• **TASK OBJECTIVE**
Among the entries below, count the lines where the string "shell" occurs, and give only the number.

• **EXCERPTED RECORDS**
== Segment start ==

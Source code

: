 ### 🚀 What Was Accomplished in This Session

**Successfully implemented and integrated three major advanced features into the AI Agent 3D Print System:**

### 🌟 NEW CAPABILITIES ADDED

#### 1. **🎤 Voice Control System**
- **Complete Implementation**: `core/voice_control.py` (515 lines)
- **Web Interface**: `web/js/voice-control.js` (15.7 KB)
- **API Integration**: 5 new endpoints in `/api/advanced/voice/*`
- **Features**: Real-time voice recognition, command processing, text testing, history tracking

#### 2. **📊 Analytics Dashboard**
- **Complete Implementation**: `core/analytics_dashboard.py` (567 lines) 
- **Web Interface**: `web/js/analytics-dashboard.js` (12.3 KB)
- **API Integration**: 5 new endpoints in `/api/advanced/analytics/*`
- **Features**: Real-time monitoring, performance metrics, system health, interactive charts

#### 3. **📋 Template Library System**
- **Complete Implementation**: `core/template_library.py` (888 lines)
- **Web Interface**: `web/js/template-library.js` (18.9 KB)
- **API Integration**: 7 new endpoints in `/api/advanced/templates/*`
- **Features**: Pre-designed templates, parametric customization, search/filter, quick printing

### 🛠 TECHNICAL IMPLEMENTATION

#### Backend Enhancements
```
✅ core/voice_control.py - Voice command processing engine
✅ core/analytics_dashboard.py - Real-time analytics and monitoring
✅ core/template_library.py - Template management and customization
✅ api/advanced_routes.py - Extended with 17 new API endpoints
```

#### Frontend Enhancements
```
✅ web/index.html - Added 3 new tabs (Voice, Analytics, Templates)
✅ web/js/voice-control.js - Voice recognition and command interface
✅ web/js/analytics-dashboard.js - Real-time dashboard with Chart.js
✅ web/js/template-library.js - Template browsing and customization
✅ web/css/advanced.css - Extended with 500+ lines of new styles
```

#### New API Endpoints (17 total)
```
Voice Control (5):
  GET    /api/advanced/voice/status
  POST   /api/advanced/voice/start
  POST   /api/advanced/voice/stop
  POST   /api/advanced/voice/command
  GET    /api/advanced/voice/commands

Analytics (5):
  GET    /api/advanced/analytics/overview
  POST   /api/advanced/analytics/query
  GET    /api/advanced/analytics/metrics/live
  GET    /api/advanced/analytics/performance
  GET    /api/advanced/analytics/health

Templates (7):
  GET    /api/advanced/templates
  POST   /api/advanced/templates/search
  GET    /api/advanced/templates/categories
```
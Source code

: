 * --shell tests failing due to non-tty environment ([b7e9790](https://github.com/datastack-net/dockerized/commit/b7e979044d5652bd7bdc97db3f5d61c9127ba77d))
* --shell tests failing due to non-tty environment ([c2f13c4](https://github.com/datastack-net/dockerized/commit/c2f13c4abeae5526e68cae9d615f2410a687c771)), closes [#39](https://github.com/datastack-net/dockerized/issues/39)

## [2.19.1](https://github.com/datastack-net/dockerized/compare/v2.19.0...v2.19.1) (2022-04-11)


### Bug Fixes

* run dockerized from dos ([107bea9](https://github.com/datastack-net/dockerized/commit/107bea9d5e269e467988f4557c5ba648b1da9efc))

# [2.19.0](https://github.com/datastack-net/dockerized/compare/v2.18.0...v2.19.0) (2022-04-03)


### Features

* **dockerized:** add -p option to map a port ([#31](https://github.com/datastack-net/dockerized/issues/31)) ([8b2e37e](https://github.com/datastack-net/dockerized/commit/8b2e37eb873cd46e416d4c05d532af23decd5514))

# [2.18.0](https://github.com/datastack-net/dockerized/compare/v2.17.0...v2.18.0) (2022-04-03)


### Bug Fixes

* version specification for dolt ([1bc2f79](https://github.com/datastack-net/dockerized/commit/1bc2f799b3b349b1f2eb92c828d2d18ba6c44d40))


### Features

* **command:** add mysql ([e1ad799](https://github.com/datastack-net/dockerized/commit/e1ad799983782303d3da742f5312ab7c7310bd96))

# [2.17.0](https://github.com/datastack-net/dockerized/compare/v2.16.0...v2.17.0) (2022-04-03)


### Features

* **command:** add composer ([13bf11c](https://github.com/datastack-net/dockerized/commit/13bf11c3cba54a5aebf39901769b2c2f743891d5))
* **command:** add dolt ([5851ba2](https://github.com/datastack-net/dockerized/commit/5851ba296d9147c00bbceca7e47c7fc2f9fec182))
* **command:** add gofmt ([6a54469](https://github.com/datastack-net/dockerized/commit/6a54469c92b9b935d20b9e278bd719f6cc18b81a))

== Segment end ==

• **TASK SOLUTION**
2